Fig. 2. ELISA results for antibody capture by the mycobacterial lipid antigen deposited onto PDMS. Results are shown for control, Pre-immune $(PS)$ and specific antibody-containing Hyper-immune $(HS)$ sera from lipid-immunized rabbits. (a) Results for $64(\mu g/ 100\mu L)$ of mycobacterial lipid antigens deposited onto PDMS at 2-fold serial dilution of sera ($1:100$ to $1:12800(\mu L/ \mu L)$). (b) Results for lipid antigens deposited at increased concentrations ($0$-$64(\mu g / 100 \mu L)$), keeping a serum dilution of $1:400(\mu L/\mu L)$. Each bar represents the mean OD $\pm$ the standard errors from triplicate measurements.
2.4 Functionalization of the FFPI sensor and direct immunoassay
Figure 3 shows the steps followed to functionalize and test the performance of the FFPI immunosensor. For PDMS functionalization, mycobacterial lipid antigens were immobilized on the end-capped sensor. This was achieved upon immersing the device in $0.5 mL$ of ethanol-hexane (1:1, v/v) with an antigen concentration of $8(\mu g / 100 \mu L)$ for 30 minutes, followed by a 15 minutes drying process at room temperature (step 1). Free binding sites were blocked by immersing the sensor tip in $200 \mu L$ of 3% BSA for 30 min at 37 ${}^\circ$C (step 2), followed by three consecutive immersion washes in PBS ($300 \mu L$) (step 3). A total of three sensors were functionalized and treated following this procedure.

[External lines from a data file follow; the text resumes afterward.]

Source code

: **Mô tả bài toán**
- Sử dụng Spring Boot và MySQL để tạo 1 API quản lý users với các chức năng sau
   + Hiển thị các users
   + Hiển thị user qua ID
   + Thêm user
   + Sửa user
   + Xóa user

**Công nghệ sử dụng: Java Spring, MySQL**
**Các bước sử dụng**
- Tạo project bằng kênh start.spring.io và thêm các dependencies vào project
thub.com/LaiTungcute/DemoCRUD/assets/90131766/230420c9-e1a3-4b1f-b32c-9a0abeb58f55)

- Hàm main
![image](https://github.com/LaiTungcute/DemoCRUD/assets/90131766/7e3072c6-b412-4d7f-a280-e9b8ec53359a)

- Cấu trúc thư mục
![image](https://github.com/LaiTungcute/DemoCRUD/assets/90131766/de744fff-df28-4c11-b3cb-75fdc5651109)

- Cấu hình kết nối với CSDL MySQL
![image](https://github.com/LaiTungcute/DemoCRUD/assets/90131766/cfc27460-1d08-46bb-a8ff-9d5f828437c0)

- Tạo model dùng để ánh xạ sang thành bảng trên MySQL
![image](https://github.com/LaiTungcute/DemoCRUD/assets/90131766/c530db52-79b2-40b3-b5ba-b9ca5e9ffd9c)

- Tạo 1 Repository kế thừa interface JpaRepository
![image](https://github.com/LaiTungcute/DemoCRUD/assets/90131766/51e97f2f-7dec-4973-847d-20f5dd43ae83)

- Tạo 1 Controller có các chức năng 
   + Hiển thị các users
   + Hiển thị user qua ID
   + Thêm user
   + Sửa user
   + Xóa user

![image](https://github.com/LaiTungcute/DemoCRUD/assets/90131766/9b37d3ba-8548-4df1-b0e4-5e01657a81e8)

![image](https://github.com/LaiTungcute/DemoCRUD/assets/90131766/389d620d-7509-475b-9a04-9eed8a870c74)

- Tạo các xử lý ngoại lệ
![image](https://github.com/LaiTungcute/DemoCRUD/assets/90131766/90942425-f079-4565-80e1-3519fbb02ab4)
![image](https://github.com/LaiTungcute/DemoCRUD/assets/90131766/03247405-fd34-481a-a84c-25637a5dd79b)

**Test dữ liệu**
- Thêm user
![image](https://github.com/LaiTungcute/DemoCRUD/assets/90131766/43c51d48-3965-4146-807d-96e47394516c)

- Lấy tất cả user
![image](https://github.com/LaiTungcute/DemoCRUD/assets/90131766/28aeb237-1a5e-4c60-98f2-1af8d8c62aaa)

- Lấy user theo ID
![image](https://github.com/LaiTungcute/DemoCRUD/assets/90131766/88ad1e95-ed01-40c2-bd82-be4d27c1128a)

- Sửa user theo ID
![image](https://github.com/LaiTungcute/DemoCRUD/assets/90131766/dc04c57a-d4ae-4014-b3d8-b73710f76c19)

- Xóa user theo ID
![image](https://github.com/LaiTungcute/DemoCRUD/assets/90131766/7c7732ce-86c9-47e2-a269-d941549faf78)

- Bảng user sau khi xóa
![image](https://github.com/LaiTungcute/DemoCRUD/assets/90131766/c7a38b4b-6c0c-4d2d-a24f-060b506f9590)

Fig. 3. Procedure for functionalization of the FFPI sensor and for direct immunoassay tests (see text for details).
Antibody binding on the functionalized PDMS end-cap was explored by immersing the devices in Pre-immune $(PS)$ and Hyper-immune $(HS)$ sera. Each sensor was first immersed in $200 \mu L$ of pre-immune serum dilution ($1:400(\mu L / \mu L)$cuando) during 30 min at 37 ${}^\circ$C (step 4). Subsequently, the same sensors were used for testing hyper-immune serum after removing the bound lipid ligands attached to the PDMS cap. This was done by immersion (3 times) in a denaturalizing buffer solution with pH 3 (step 5). The free binding sites on the fiber tips were immersed again in BSA for blocking (step 6) and finally washed three consecutive times in PBS ($300 \mu L$) (step 7). Following this process, the tips were immersed in $200 \mu L$ of $1:400(\mu L / \mu L)$ hyper-immune serum dilution during 30 min at 37 ${}^\circ$C (step 8).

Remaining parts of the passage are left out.